(g.s.) – A Gerusalemme moltitudini di persone ogni anno si soffermano in raccoglimento davanti al Muro Occidentale (il Kotel, anche noto come Muro del Pianto). Molti, non solo di fede ebraica, si conformano alla consuetudine di infilare tra le ampie fessure delle antiche pietre bigliettini ripiegati su cui sono scritte preghiere, lodi o richieste personali rivolte a Dio. Così hanno fatto, in occasione dei loro pellegrinaggi in Terra Santa, anche i tre ultimi papi: Giovanni Paolo II, Benedetto XVI e Francesco.
I bigliettini si accumulano e, di tanto in tanto, è necessario ripulire il muro per fare spazio ai nuovi foglietti. Sotto la supervisione di un rabbino, gli addetti sgombrano le fessure con l’aiuto di bastoni in legno (le sbarre di metallo sono bandite per non “ferire” il luogo sacro). Tutti i biglietti caduti a terra vengono poi raccolti e sepolti nel cimitero ebraico sul Monte degli Ulivi.

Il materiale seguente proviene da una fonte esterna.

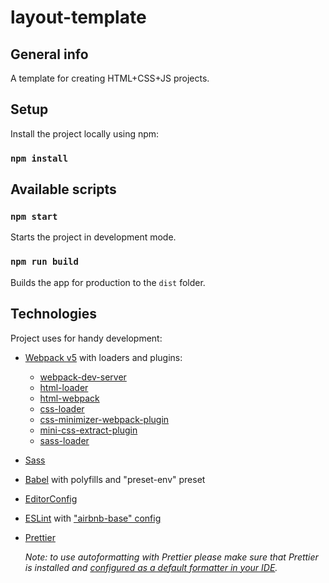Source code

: # layout-template

## General info

A template for creating HTML+CSS+JS projects.

## Setup

Install the project locally using npm:

### `npm install`

## Available scripts

### `npm start`

Starts the project in development mode.

### `npm run build`

Builds the app for production to the `dist` folder.

## Technologies

Project uses for handy development:

- [Webpack v5](https://webpack.js.org/) with loaders and plugins:
  - [webpack-dev-server](https://webpack.js.org/configuration/dev-server/)
  - [html-loader](https://webpack.js.org/loaders/html-loader/)
  - [html-webpack](https://webpack.js.org/plugins/html-webpack-plugin/)
  - [css-loader](https://webpack.js.org/loaders/css-loader/)
  - [css-minimizer-webpack-plugin](https://webpack.js.org/plugins/css-minimizer-webpack-plugin/)
  - [mini-css-extract-plugin](https://webpack.js.org/plugins/mini-css-extract-plugin/)
  - [sass-loader](https://webpack.js.org/loaders/sass-loader/)
- [Sass](https://sass-lang.com/)
- [Babel](https://babeljs.io/) with polyfills and "preset-env" preset
- [EditorConfig](https://editorconfig.org/)
- [ESLint](https://eslint.org/) with ["airbnb-base" config](https://www.npmjs.com/package/eslint-config-airbnb-base)
- [Prettier](https://editorconfig.org/)

  _Note: to use autoformatting with Prettier please make sure that Prettier is installed and [configured as a default formatter in your IDE](https://prettier.io/docs/en/editors.html)._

L’operazione si ripete due volte l’anno: alla vigilia della festa di Rosh HaShanà (il Capodanno ebraico) e nei giorni che precedono la solennità di Pesach (Pasqua).
Quel che resta del Muro occidentale – alla base dell’odierna Spianata delle Moschee, ove sorgeva il secondo Tempio giudaico, distrutto dai romani nel 70 d.C. – misura 488 metri di lunghezza. Gran parte si trova nel sottosuolo. La porzione all’aperto, adibita alla preghiera pubblica nell’ampio piazzale, è lunga circa 50 metri e alta 19.